Lets-Plot in 2021¶

Preparation¶

In [1]:

import pandas as pd

from lets_plot import *
from lets_plot.mapping import as_discrete
LetsPlot.setup_html()

In [2]:

WINTER_PALETTE = {
    'cold': ['#ffffff', '#97b7d8', '#4177a1', '#172540'],
    'warm': ['#fdd0a2', '#fdae6b', '#f16913', '#d94801'],
}

In [3]:

def winter_theme(tiles=False):
    winter_line_light = element_line(color=WINTER_PALETTE['cold'][1])
    winter_line_dark = element_line(color=WINTER_PALETTE['cold'][3])
    winter_text = element_text(color=WINTER_PALETTE['cold'][3])
    return theme_none() + theme(
        axis_line_x=(winter_line_dark if not tiles else 'blank'),
        axis_line_y='blank',
        axis_ticks=winter_line_light,
        axis_text=winter_text,
        axis_title=winter_text,
        line=winter_line_light,
        rect=element_rect(color=WINTER_PALETTE['cold'][1], fill=WINTER_PALETTE['cold'][0]),
        panel_background=(None if not tiles else 'blank'),
        text=winter_text,
        panel_grid=(winter_line_light if not tiles else 'blank'),
        panel_grid_minor='blank',
        axis_tooltip=element_rect(color=WINTER_PALETTE['cold'][0], fill=WINTER_PALETTE['cold'][3])
    )

In [4]:

def style_getter(d):
    def style(keys=None):
        if not keys:
            return d
        if type(keys) is list:
            return {k: v for k, v in d.items() if k in keys}
        else:
            return d[keys] if keys in d.keys() else d
    return style

def geom_style(keys=None, is_point=False):
    style = {
        'color': WINTER_PALETTE['warm'][2],
        'fill': WINTER_PALETTE['warm'][1],
        'outlier_color': WINTER_PALETTE['warm'][2],
        'outlier_fill': WINTER_PALETTE['warm'][1],
        'shape': 21,
        'size': 3 if is_point else 1,
        'outlier_shape': 21,
        'outlier_size': 3,
    }
    return style_getter(style)(keys)

def scale_continuous_style(keys=None):
    return style_getter({
        'low': WINTER_PALETTE['warm'][0],
        'high': WINTER_PALETTE['warm'][3],
    })(keys)

In [5]:

def plot_size(size_type=None):
    if size_type == 'big':
        return ggsize(720, 540)
    return ggsize(600, 450)

In [6]:

def get_data(path_to_csv):
    from datetime import datetime

    EXTENSIONS_TOP_SIZE = 3

    df = pd.read_csv(path_to_csv)
    df = df[df.extension.isin(df.extension.value_counts().iloc[:EXTENSIONS_TOP_SIZE].index)]
    df.creation_date = pd.to_datetime(df.creation_date)
    df.modification_date = pd.to_datetime(df.modification_date)
    df = df[df.creation_date >= datetime(2021, 1, 1)]

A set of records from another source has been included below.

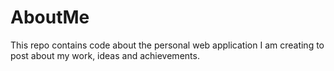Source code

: # AboutMe
This repo contains code about the personal web application I am creating to post about my work, ideas and achievements.
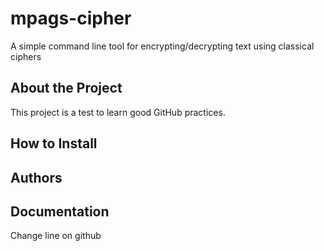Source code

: # mpags-cipher
A simple command line tool for encrypting/decrypting text using classical ciphers

## About the Project 
This project is a test to learn good GitHub practices.

## How to Install 

## Authors

## Documentation 
Change line on github

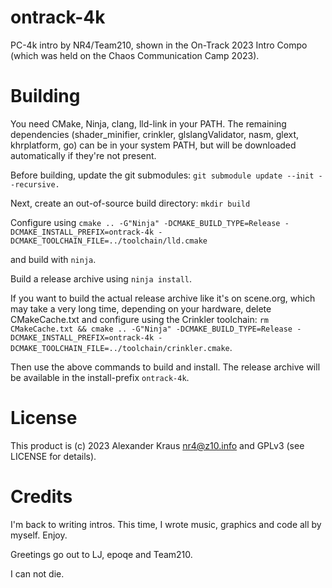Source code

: # ontrack-4k
PC-4k intro by NR4/Team210, shown in the On-Track 2023 Intro Compo (which was held on the Chaos Communication Camp 2023).

# Building
You need CMake, Ninja, clang, lld-link in your PATH. The remaining dependencies (shader_minifier, crinkler, glslangValidator, nasm, glext, khrplatform, go) can be in your system PATH, but will be downloaded automatically if they're not present.

Before building, update the git submodules:
`git submodule update --init --recursive.`

Next, create an out-of-source build directory:
`mkdir build`

Configure using
`cmake .. -G"Ninja" -DCMAKE_BUILD_TYPE=Release -DCMAKE_INSTALL_PREFIX=ontrack-4k -DCMAKE_TOOLCHAIN_FILE=../toolchain/lld.cmake`

and build with
`ninja`.

Build a release archive using
`ninja install`.

If you want to build the actual release archive like it's on scene.org, which may take a very long time, depending on your hardware, delete CMakeCache.txt and configure using the Crinkler toolchain:
`rm CMakeCache.txt && cmake .. -G"Ninja" -DCMAKE_BUILD_TYPE=Release -DCMAKE_INSTALL_PREFIX=ontrack-4k -DCMAKE_TOOLCHAIN_FILE=../toolchain/crinkler.cmake`.

Then use the above commands to build and install. The release archive will be available in the install-prefix `ontrack-4k`.

# License
This product is (c) 2023 Alexander Kraus <nr4@z10.info> and GPLv3 (see LICENSE for details).

# Credits
I'm back to writing intros. This time, I wrote music, graphics and code all by myself. Enjoy.

Greetings go out to LJ, epoqe and Team210.

I can not die.
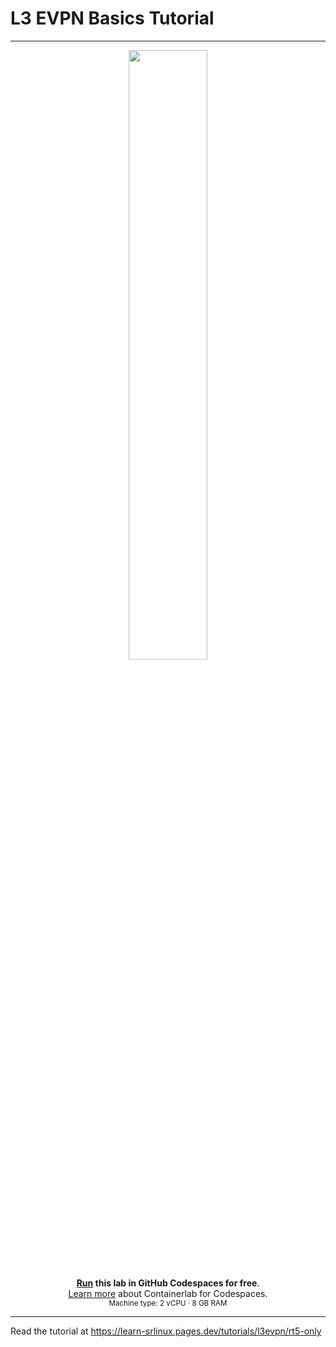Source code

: # L3 EVPN Basics Tutorial

---
<div align=center markdown>
<a href="https://codespaces.new/srl-labs/srl-acl-lab?quickstart=1">
<img src="https://gitlab.com/rdodin/pics/-/wikis/uploads/d78a6f9f6869b3ac3c286928dd52fa08/run_in_codespaces-v1.svg?sanitize=true" style="width:50%"/></a>

**[Run](https://codespaces.new/srl-labs/srl-rt5-l3evpn-basics-lab?quickstart=1) this lab in GitHub Codespaces for free**.  
[Learn more](https://containerlab.dev/manual/codespaces) about Containerlab for Codespaces.  
<small>Machine type: 2 vCPU · 8 GB RAM</small>
</div>

---

Read the tutorial at <https://learn-srlinux.pages.dev/tutorials/l3evpn/rt5-only>
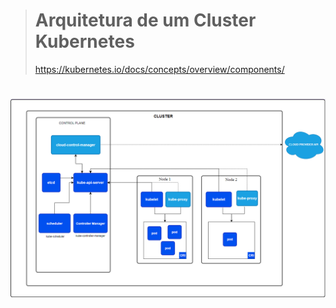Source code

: > # Arquitetura de um Cluster Kubernetes
> https://kubernetes.io/docs/concepts/overview/components/
#

<img src="../images/cluster-k8s-arquitetura.png">
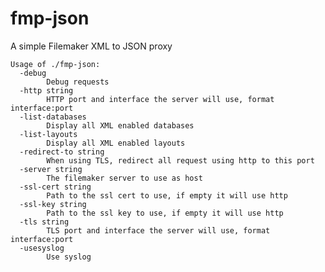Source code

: # fmp-json
A simple Filemaker XML to JSON proxy

	Usage of ./fmp-json:
	  -debug
	    	Debug requests
	  -http string
	    	HTTP port and interface the server will use, format interface:port
	  -list-databases
	    	Display all XML enabled databases
	  -list-layouts
	    	Display all XML enabled layouts
	  -redirect-to string
	    	When using TLS, redirect all request using http to this port
	  -server string
	    	The filemaker server to use as host
	  -ssl-cert string
	    	Path to the ssl cert to use, if empty it will use http
	  -ssl-key string
	    	Path to the ssl key to use, if empty it will use http
	  -tls string
	    	TLS port and interface the server will use, format interface:port
	  -usesyslog
	    	Use syslog

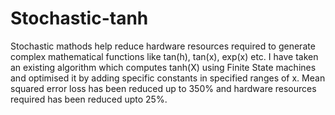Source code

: # Stochastic-tanh
Stochastic mathods help reduce hardware resources required to generate complex mathematical functions like tan(h), tan(x), exp(x) etc. I have taken an existing algorithm which computes 
tanh(X) using Finite State machines and optimised it by adding specific constants in specified ranges of x. Mean squared error loss has been reduced up to 350% and hardware resources required has been reduced upto 25%. 
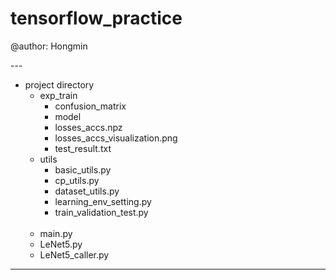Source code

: # tensorflow_practice<br>

@author: Hongmin<br>


---<br>
- project directory <br>
    - exp_train<br>
        - confusion_matrix<br>  
        - model<br>  
        - losses_accs.npz<br>  
        - losses_accs_visualization.png<br>  
        - test_result.txt<br>   
    - utils<br>
        - basic_utils.py<br>
        - cp_utils.py<br>
        - dataset_utils.py<br>
        - learning_env_setting.py<br>
        - train_validation_test.py<br><br>  
    - main.py<br>
    - LeNet5.py<br>
    - LeNet5_caller.py<br>



---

    return df.reset_index(drop=True)

In [7]:

def dt_breaks(df, dt_column, breaks_count=5):
    import numpy as np

    return pd.to_datetime(np.linspace(
        df[dt_column].min().value,
        df[dt_column].max().value,
        breaks_count
    )).round('1s').to_list()

In [8]:

df = get_data("../data/lets-plot_2.2.1.csv")
print(df.shape)
df.head()

(389, 12)

Out[8]:

	filename	directory	extension	lines_count	words_count	symbols_count	commits_count	authors_count	creation_date	creation_author	modification_date	modification_author
0	DomEventMapper	base/src/jsMain/kotlin/jetbrains/datalore/base...	kt	110	330	4011	1	1	2021-09-28 22:47:31	I. Kupriyanov	2021-09-28 22:47:31	I. Kupriyanov
1	DateTimeFormat	base-portable/src/commonMain/kotlin/jetbrains/...	kt	130	443	5221	3	1	2021-08-18 00:34:33	O. Larionova	2021-11-25 13:06:51	O. Larionova
2	EventHandlerExt	base-portable/src/commonMain/kotlin/jetbrains/...	kt	15	51	431	1	1	2021-09-27 22:29:05	I. Kupriyanov	2021-09-27 22:29:05	I. Kupriyanov
3	AdaptiveResampling	base-portable/src/commonMain/kotlin/jetbrains/...	kt	83	276	2381	1	1	2021-08-23 14:01:25	I. Kupriyanov	2021-08-23 14:01:25	I. Kupriyanov
4	Transforms	base-portable/src/commonMain/kotlin/jetbrains/...	kt	107	320	3611	1	1	2021-08-23 14:01:25	I. Kupriyanov	2021-08-23 14:01:25	I. Kupriyanov

The data comes from the lets-plot repo, each row provides information about a project file.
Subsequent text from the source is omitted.